→ **RECORDS PROVIDED**
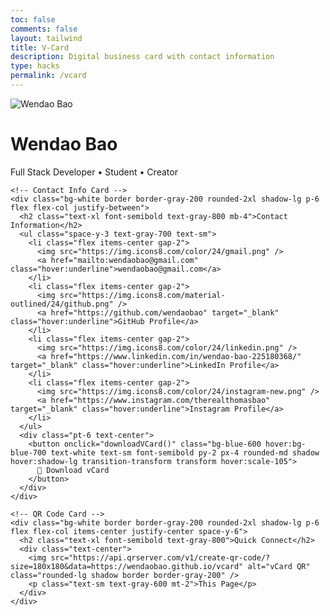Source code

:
 ```yaml
---
toc: false
comments: false
layout: tailwind
title: V-Card
description: Digital business card with contact information
type: hacks
permalink: /vcard
---
```


<div class="min-h-screen bg-gradient-to-br from-blue-50 to-white flex flex-col items-center justify-center px-6 py-10 space-y-10">

  <!-- Profile Section -->
  <div class="flex flex-col items-center space-y-4">
    <img src="https://i.postimg.cc/4yDYy3Y9/IMG-5001-2.jpg" alt="Wendao Bao" class="w-36 h-36 rounded-xl shadow-lg object-cover" />
    <h1 class="text-2xl font-bold text-gray-800">Wendao Bao</h1>
    <p class="text-sm text-gray-600">Full Stack Developer • Student • Creator</p>
  </div>

  <!-- Cards Grid -->
  <div class="grid grid-cols-1 md:grid-cols-2 gap-8 w-full max-w-4xl">
    
    <!-- Contact Info Card -->
    <div class="bg-white border border-gray-200 rounded-2xl shadow-lg p-6 flex flex-col justify-between">
      <h2 class="text-xl font-semibold text-gray-800 mb-4">Contact Information</h2>
      <ul class="space-y-3 text-gray-700 text-sm">
        <li class="flex items-center gap-2">
          <img src="https://img.icons8.com/color/24/gmail.png" />
          <a href="mailto:wendaobao@gmail.com" class="hover:underline">wendaobao@gmail.com</a>
        </li>
        <li class="flex items-center gap-2">
          <img src="https://img.icons8.com/material-outlined/24/github.png" />
          <a href="https://github.com/wendaobao" target="_blank" class="hover:underline">GitHub Profile</a>
        </li>
        <li class="flex items-center gap-2">
          <img src="https://img.icons8.com/color/24/linkedin.png" />
          <a href="https://www.linkedin.com/in/wendao-bao-225180368/" target="_blank" class="hover:underline">LinkedIn Profile</a>
        </li>
        <li class="flex items-center gap-2">
          <img src="https://img.icons8.com/color/24/instagram-new.png" />
          <a href="https://www.instagram.com/therealthomasbao" target="_blank" class="hover:underline">Instagram Profile</a>
        </li>
      </ul>
      <div class="pt-6 text-center">
        <button onclick="downloadVCard()" class="bg-blue-600 hover:bg-blue-700 text-white text-sm font-semibold py-2 px-4 rounded-md shadow hover:shadow-lg transition-transform transform hover:scale-105">
          📄 Download vCard
        </button>
      </div>
    </div>

    <!-- QR Code Card -->
    <div class="bg-white border border-gray-200 rounded-2xl shadow-lg p-6 flex flex-col items-center justify-center space-y-6">
      <h2 class="text-xl font-semibold text-gray-800">Quick Connect</h2>
      <div class="text-center">
        <img src="https://api.qrserver.com/v1/create-qr-code/?size=180x180&data=https://wendaobao.github.io/vcard" alt="vCard QR" class="rounded-lg shadow border border-gray-200" />
        <p class="text-sm text-gray-600 mt-2">This Page</p>
      </div>
    </div>
  </div>
</div>

<script>
function downloadVCard() {
  const vCardData = `BEGIN:VCARD
VERSION:3.0
FN:Wendao Bao
EMAIL:wendaobao@gmail.com
URL:https://github.com/wendaobao
NOTE:Connect with me via LinkedIn, GitHub, or check out my portfolio!
END:VCARD`;

  const blob = new Blob([vCardData], { type: 'text/vcard' });
  const url = URL.createObjectURL(blob);
  const a = document.createElement('a');
  a.href = url;
  a.download = 'wendao-bao.vcf';
  document.body.appendChild(a);
  a.click();
  document.body.removeChild(a);
  URL.revokeObjectURL(url);
}
</script>

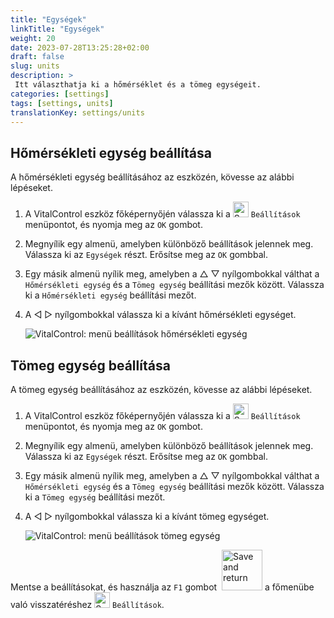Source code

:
 ```yaml
---
title: "Egységek"
linkTitle: "Egységek"
weight: 20
date: 2023-07-28T13:25:28+02:00
draft: false
slug: units
description: >
 Itt választhatja ki a hőmérséklet és a tömeg egységeit.
categories: [settings]
tags: [settings, units]
translationKey: settings/units
---
```

## Hőmérsékleti egység beállítása

A hőmérsékleti egység beállításához az eszközén, kövesse az alábbi lépéseket.

1. A VitalControl eszköz főképernyőjén válassza ki a <img src="/icons/gear.svg" width="25" align="bottom" alt="Settings" /> `Beállítások` menüpontot, és nyomja meg az `OK` gombot.

2. Megnyílik egy almenü, amelyben különböző beállítások jelennek meg. Válassza ki az `Egységek` részt. Erősítse meg az `OK` gombbal.

3. Egy másik almenü nyílik meg, amelyben a △ ▽ nyílgombokkal válthat a `Hőmérsékleti egység` és a `Tömeg egység` beállítási mezők között. Válassza ki a `Hőmérsékleti egység` beállítási mezőt.

4. A ◁ ▷ nyílgombokkal válassza ki a kívánt hőmérsékleti egységet.

    ![VitalControl: menü beállítások hőmérsékleti egység](../images/temperature.png "Hőmérsékleti egység")

## Tömeg egység beállítása

A tömeg egység beállításához az eszközén, kövesse az alábbi lépéseket.

1. A VitalControl eszköz főképernyőjén válassza ki a <img src="/icons/gear.svg" width="25" align="bottom" alt="Settings" /> `Beállítások` menüpontot, és nyomja meg az `OK` gombot.

2. Megnyílik egy almenü, amelyben különböző beállítások jelennek meg. Válassza ki az `Egységek` részt. Erősítse meg az `OK` gombbal.

3. Egy másik almenü nyílik meg, amelyben a △ ▽ nyílgombokkal válthat a `Hőmérsékleti egység` és a `Tömeg egység` beállítási mezők között. Válassza ki a `Tömeg egység` beállítási mezőt.

4. A ◁ ▷ nyílgombokkal válassza ki a kívánt tömeg egységet.

    ![VitalControl: menü beállítások tömeg egység](../images/mass.png "Tömeg egység")

Mentse a beállításokat, és használja az `F1` gombot &nbsp;<img src="/icons/footer/save_exit.svg" width="65" align="bottom" alt="Save and return" /> a főmenübe való visszatéréshez <img src="/icons/gear.svg" width="25" align="bottom" alt="Settings" /> `Beállítások`.

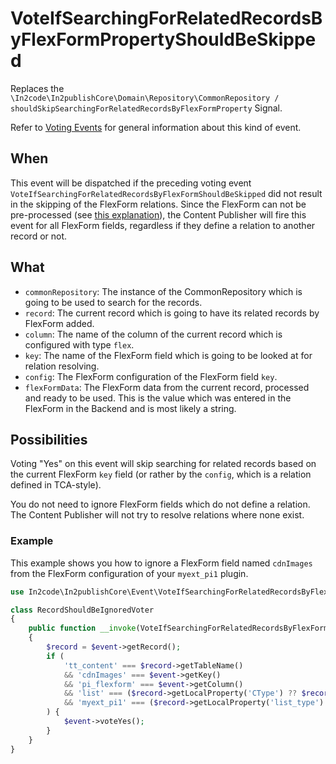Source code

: # VoteIfSearchingForRelatedRecordsByFlexFormPropertyShouldBeSkipped

Replaces the
`\In2code\In2publishCore\Domain\Repository\CommonRepository / shouldSkipSearchingForRelatedRecordsByFlexFormProperty`
Signal.

Refer to [Voting Events](Voting-Events.md) for general information about this kind of event.

## When

This event will be dispatched if the preceding voting event `VoteIfSearchingForRelatedRecordsByFlexFormShouldBeSkipped`
did not result in the skipping of the FlexForm relations. Since the FlexForm can not be pre-processed (see
[this explanation](VoteIfSearchingForRelatedRecordsByFlexFormShouldBeSkipped.md#When)), the Content Publisher will fire
this event for all FlexForm fields, regardless if they define a relation to another record or not.

## What

* `commonRepository`: The instance of the CommonRepository which is going to be used to search for the records.
* `record`: The current record which is going to have its related records by FlexForm added.
* `column`: The name of the column of the current record which is configured with type `flex`.
* `key`: The name of the FlexForm field which is going to be looked at for relation resolving.
* `config`: The FlexForm configuration of the FlexForm field `key`.
* `flexFormData`: The FlexForm data from the current record, processed and ready to be used. This is the value which was
  entered in the FlexForm in the Backend and is most likely a string.

## Possibilities

Voting "Yes" on this event will skip searching for related records based on the current FlexForm `key` field (or rather
by the `config`, which is a relation defined in TCA-style).

You do not need to ignore FlexForm fields which do not define a relation. The Content Publisher will not try to resolve
relations where none exist.

### Example

This example shows you how to ignore a FlexForm field named `cdnImages` from the FlexForm configuration of
your `myext_pi1` plugin.

```php
use In2code\In2publishCore\Event\VoteIfSearchingForRelatedRecordsByFlexFormPropertyShouldBeSkipped;

class RecordShouldBeIgnoredVoter
{
    public function __invoke(VoteIfSearchingForRelatedRecordsByFlexFormPropertyShouldBeSkipped $event): void
    {
        $record = $event->getRecord();
        if (
            'tt_content' === $record->getTableName()
            && 'cdnImages' === $event->getKey()
            && 'pi_flexform' === $event->getColumn()
            && 'list' === ($record->getLocalProperty('CType') ?? $record->getForeignProperty('CType'))
            && 'myext_pi1' === ($record->getLocalProperty('list_type') ?? $record->getForeignProperty('list_type'))
        ) {
            $event->voteYes();
        }
    }
}
```
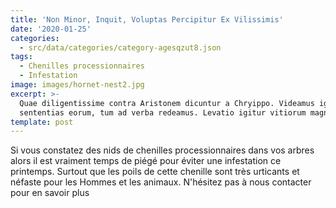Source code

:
 ```yaml
---
title: 'Non Minor, Inquit, Voluptas Percipitur Ex Vilissimis'
date: '2020-01-25'
categories:
  - src/data/categories/category-agesqzut8.json
tags:
  - Chenilles processionnaires
  - Infestation
image: images/hornet-nest2.jpg
excerpt: >-
  Quae diligentissime contra Aristonem dicuntur a Chryippo. Videamus igitur
  sententias eorum, tum ad verba redeamus. Levatio igitur vitiorum magna.
template: post
---
```

Si vous constatez des nids de chenilles processionnaires dans vos arbres alors il est vraiment temps de piégé pour éviter une infestation ce printemps. Surtout que les poils de cette chenille sont très urticants et néfaste pour les Hommes et les animaux.
N'hésitez pas à nous contacter pour en savoir plus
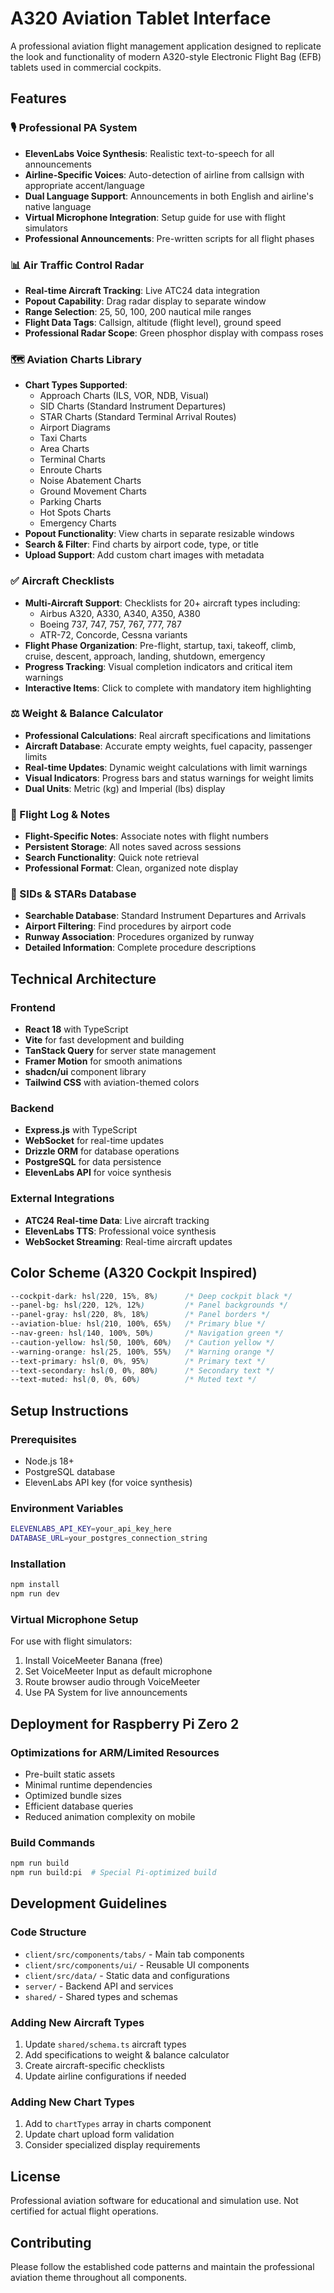 # A320 Aviation Tablet Interface

A professional aviation flight management application designed to replicate the look and functionality of modern A320-style Electronic Flight Bag (EFB) tablets used in commercial cockpits.

## Features

### 🎙️ Professional PA System
- **ElevenLabs Voice Synthesis**: Realistic text-to-speech for all announcements
- **Airline-Specific Voices**: Auto-detection of airline from callsign with appropriate accent/language
- **Dual Language Support**: Announcements in both English and airline's native language
- **Virtual Microphone Integration**: Setup guide for use with flight simulators
- **Professional Announcements**: Pre-written scripts for all flight phases

### 📊 Air Traffic Control Radar
- **Real-time Aircraft Tracking**: Live ATC24 data integration
- **Popout Capability**: Drag radar display to separate window
- **Range Selection**: 25, 50, 100, 200 nautical mile ranges
- **Flight Data Tags**: Callsign, altitude (flight level), ground speed
- **Professional Radar Scope**: Green phosphor display with compass roses

### 🗺️ Aviation Charts Library
- **Chart Types Supported**:
  - Approach Charts (ILS, VOR, NDB, Visual)
  - SID Charts (Standard Instrument Departures)
  - STAR Charts (Standard Terminal Arrival Routes)  
  - Airport Diagrams
  - Taxi Charts
  - Area Charts
  - Terminal Charts
  - Enroute Charts
  - Noise Abatement Charts
  - Ground Movement Charts
  - Parking Charts
  - Hot Spots Charts
  - Emergency Charts
- **Popout Functionality**: View charts in separate resizable windows
- **Search & Filter**: Find charts by airport code, type, or title
- **Upload Support**: Add custom chart images with metadata

### ✅ Aircraft Checklists
- **Multi-Aircraft Support**: Checklists for 20+ aircraft types including:
  - Airbus A320, A330, A340, A350, A380
  - Boeing 737, 747, 757, 767, 777, 787
  - ATR-72, Concorde, Cessna variants
- **Flight Phase Organization**: Pre-flight, startup, taxi, takeoff, climb, cruise, descent, approach, landing, shutdown, emergency
- **Progress Tracking**: Visual completion indicators and critical item warnings
- **Interactive Items**: Click to complete with mandatory item highlighting

### ⚖️ Weight & Balance Calculator
- **Professional Calculations**: Real aircraft specifications and limitations
- **Aircraft Database**: Accurate empty weights, fuel capacity, passenger limits
- **Real-time Updates**: Dynamic weight calculations with limit warnings
- **Visual Indicators**: Progress bars and status warnings for weight limits
- **Dual Units**: Metric (kg) and Imperial (lbs) display

### 📝 Flight Log & Notes
- **Flight-Specific Notes**: Associate notes with flight numbers
- **Persistent Storage**: All notes saved across sessions
- **Search Functionality**: Quick note retrieval
- **Professional Format**: Clean, organized note display

### 🛫 SIDs & STARs Database
- **Searchable Database**: Standard Instrument Departures and Arrivals
- **Airport Filtering**: Find procedures by airport code
- **Runway Association**: Procedures organized by runway
- **Detailed Information**: Complete procedure descriptions

## Technical Architecture

### Frontend
- **React 18** with TypeScript
- **Vite** for fast development and building
- **TanStack Query** for server state management
- **Framer Motion** for smooth animations
- **shadcn/ui** component library
- **Tailwind CSS** with aviation-themed colors

### Backend  
- **Express.js** with TypeScript
- **WebSocket** for real-time updates
- **Drizzle ORM** for database operations
- **PostgreSQL** for data persistence
- **ElevenLabs API** for voice synthesis

### External Integrations
- **ATC24 Real-time Data**: Live aircraft tracking
- **ElevenLabs TTS**: Professional voice synthesis
- **WebSocket Streaming**: Real-time aircraft updates

## Color Scheme (A320 Cockpit Inspired)

```css
--cockpit-dark: hsl(220, 15%, 8%)      /* Deep cockpit black */
--panel-bg: hsl(220, 12%, 12%)         /* Panel backgrounds */
--panel-gray: hsl(220, 8%, 18%)        /* Panel borders */
--aviation-blue: hsl(210, 100%, 65%)   /* Primary blue */
--nav-green: hsl(140, 100%, 50%)       /* Navigation green */
--caution-yellow: hsl(50, 100%, 60%)   /* Caution yellow */
--warning-orange: hsl(25, 100%, 55%)   /* Warning orange */
--text-primary: hsl(0, 0%, 95%)        /* Primary text */
--text-secondary: hsl(0, 0%, 80%)      /* Secondary text */
--text-muted: hsl(0, 0%, 60%)          /* Muted text */
```

## Setup Instructions

### Prerequisites
- Node.js 18+
- PostgreSQL database
- ElevenLabs API key (for voice synthesis)

### Environment Variables
```bash
ELEVENLABS_API_KEY=your_api_key_here
DATABASE_URL=your_postgres_connection_string
```

### Installation
```bash
npm install
npm run dev
```

### Virtual Microphone Setup
For use with flight simulators:
1. Install VoiceMeeter Banana (free)
2. Set VoiceMeeter Input as default microphone
3. Route browser audio through VoiceMeeter
4. Use PA System for live announcements

## Deployment for Raspberry Pi Zero 2

### Optimizations for ARM/Limited Resources
- Pre-built static assets
- Minimal runtime dependencies
- Optimized bundle sizes
- Efficient database queries
- Reduced animation complexity on mobile

### Build Commands
```bash
npm run build
npm run build:pi  # Special Pi-optimized build
```

## Development Guidelines

### Code Structure
- `client/src/components/tabs/` - Main tab components
- `client/src/components/ui/` - Reusable UI components  
- `client/src/data/` - Static data and configurations
- `server/` - Backend API and services
- `shared/` - Shared types and schemas

### Adding New Aircraft Types
1. Update `shared/schema.ts` aircraft types
2. Add specifications to weight & balance calculator
3. Create aircraft-specific checklists
4. Update airline configurations if needed

### Adding New Chart Types
1. Add to `chartTypes` array in charts component
2. Update chart upload form validation
3. Consider specialized display requirements

## License

Professional aviation software for educational and simulation use. Not certified for actual flight operations.

## Contributing

Please follow the established code patterns and maintain the professional aviation theme throughout all components.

→ **YOUR OBJECTIVE**
Every line above from the line with "- **Runway Association**: Procedures" to the line with "- **shadcn/ui** component library" is wanted, ends included; write them out exactly and add no other line.

→ **ANSWER TO THE PROBLEM**
- **Runway Association**: Procedures organized by runway
- **Detailed Information**: Complete procedure descriptions

## Technical Architecture

### Frontend
- **React 18** with TypeScript
- **Vite** for fast development and building
- **TanStack Query** for server state management
- **Framer Motion** for smooth animations
- **shadcn/ui** component library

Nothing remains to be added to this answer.